Data records
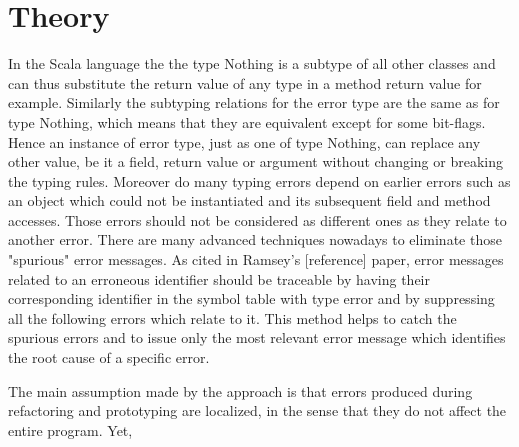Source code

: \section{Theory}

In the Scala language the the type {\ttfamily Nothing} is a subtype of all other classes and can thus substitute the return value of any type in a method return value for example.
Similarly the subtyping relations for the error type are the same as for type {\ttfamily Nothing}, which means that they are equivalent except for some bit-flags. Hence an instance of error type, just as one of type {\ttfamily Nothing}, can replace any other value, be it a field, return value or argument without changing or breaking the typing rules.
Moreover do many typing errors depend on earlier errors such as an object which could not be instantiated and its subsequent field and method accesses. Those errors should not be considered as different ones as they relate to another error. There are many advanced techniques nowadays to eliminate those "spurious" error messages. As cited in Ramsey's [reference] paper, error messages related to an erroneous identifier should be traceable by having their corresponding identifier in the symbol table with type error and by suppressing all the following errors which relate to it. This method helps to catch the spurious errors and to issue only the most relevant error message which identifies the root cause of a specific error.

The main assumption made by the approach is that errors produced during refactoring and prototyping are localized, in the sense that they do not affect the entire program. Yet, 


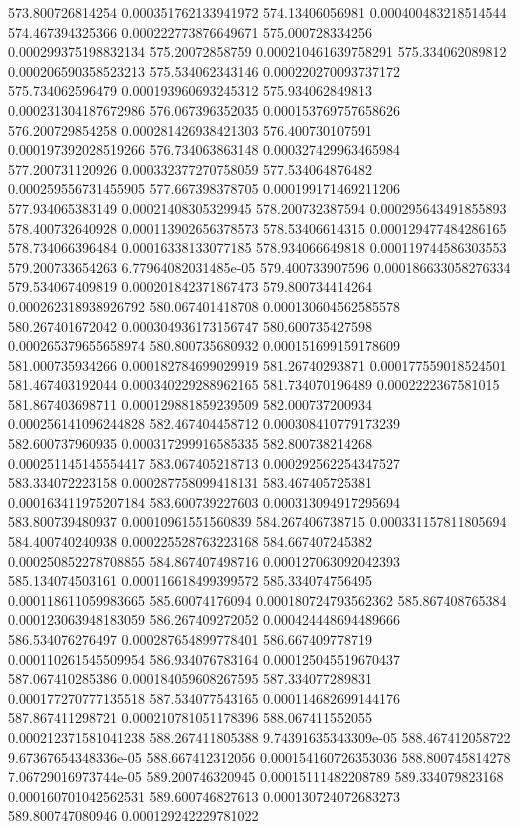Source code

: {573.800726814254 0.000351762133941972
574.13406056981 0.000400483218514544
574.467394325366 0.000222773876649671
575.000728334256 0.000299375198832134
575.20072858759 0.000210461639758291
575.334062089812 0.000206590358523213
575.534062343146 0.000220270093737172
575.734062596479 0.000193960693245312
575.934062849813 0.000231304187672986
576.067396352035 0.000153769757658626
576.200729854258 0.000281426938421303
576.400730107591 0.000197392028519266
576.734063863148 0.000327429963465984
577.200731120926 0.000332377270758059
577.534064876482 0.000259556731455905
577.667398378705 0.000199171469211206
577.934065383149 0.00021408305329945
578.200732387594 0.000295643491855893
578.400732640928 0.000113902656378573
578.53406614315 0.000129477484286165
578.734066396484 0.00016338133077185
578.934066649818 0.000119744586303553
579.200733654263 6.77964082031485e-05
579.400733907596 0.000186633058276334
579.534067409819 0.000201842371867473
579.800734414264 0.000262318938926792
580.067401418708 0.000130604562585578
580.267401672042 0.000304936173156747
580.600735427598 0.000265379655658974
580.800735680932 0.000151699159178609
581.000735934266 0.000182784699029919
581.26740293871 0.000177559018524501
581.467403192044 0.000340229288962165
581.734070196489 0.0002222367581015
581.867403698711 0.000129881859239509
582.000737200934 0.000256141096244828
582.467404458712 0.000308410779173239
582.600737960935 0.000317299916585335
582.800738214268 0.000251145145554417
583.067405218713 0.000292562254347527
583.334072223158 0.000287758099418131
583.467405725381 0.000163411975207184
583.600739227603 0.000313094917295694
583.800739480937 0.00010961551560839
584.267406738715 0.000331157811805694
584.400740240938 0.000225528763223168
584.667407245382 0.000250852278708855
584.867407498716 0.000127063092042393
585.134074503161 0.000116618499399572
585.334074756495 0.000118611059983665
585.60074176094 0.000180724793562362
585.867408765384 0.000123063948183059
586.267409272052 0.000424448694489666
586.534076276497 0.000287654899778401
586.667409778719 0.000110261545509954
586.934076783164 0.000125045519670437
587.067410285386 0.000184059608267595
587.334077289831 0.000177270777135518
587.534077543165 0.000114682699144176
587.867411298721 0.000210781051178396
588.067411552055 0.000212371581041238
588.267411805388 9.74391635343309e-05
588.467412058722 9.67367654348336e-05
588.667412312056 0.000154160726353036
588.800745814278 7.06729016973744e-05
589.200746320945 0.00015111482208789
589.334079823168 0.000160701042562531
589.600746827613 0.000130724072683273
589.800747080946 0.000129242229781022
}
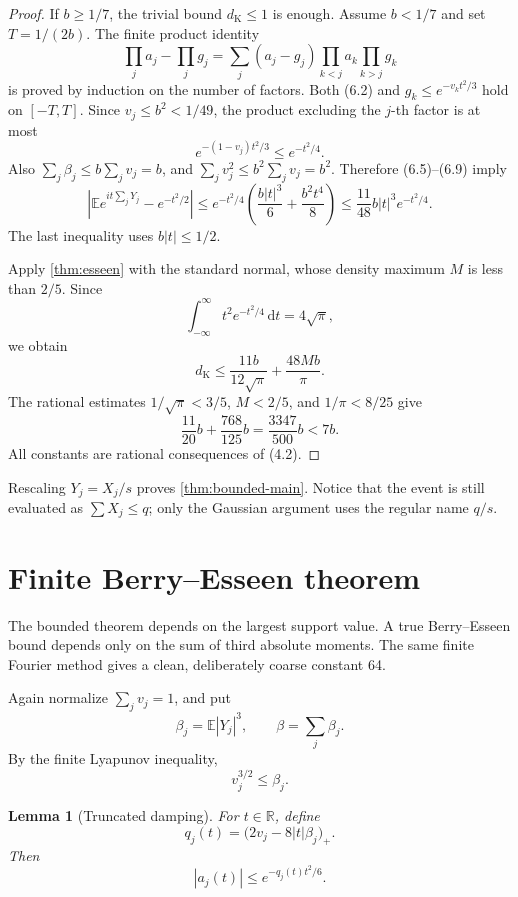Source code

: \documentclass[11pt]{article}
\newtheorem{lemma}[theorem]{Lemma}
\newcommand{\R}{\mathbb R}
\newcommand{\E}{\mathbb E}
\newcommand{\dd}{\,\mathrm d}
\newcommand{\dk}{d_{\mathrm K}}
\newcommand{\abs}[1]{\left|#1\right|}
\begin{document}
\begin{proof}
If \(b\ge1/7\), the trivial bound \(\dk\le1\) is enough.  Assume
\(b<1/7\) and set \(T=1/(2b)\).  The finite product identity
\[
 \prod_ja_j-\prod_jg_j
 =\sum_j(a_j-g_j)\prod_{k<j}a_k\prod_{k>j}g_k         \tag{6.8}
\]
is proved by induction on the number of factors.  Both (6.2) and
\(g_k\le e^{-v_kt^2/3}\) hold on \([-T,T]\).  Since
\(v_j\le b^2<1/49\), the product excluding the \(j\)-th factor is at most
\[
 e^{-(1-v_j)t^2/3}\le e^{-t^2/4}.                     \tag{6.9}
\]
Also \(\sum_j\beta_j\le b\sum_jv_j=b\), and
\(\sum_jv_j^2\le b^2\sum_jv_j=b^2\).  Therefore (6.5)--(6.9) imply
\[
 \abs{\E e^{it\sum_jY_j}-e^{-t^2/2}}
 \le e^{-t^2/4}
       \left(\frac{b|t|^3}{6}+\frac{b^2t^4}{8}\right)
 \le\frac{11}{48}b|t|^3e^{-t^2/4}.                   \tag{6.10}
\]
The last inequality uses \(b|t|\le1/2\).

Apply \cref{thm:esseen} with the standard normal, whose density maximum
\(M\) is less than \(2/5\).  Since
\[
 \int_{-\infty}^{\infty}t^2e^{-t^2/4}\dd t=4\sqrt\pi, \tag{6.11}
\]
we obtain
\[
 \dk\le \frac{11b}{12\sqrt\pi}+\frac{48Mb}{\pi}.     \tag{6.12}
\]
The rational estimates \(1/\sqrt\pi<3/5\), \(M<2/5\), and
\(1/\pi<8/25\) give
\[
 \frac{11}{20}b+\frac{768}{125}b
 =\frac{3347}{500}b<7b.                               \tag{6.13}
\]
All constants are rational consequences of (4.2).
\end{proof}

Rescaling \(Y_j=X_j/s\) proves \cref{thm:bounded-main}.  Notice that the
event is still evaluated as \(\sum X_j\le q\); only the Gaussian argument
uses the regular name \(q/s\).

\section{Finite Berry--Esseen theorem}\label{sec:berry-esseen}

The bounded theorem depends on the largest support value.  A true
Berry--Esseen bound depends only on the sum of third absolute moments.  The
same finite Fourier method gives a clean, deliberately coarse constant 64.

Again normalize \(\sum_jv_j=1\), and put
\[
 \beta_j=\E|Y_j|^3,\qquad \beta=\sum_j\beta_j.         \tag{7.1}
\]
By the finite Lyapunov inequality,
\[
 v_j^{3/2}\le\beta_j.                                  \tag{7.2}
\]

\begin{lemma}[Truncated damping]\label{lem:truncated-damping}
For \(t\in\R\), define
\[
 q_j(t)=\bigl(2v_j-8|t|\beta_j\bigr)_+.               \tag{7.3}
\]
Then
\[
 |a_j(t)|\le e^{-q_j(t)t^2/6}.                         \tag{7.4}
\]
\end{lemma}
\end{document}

EXERCISE DIRECTIONS
List each line of the entries that holds the string "right".

ANSWER BELOW
\newcommand{\abs}[1]{\left|#1\right|}
       \left(\frac{b|t|^3}{6}+\frac{b^2t^4}{8}\right)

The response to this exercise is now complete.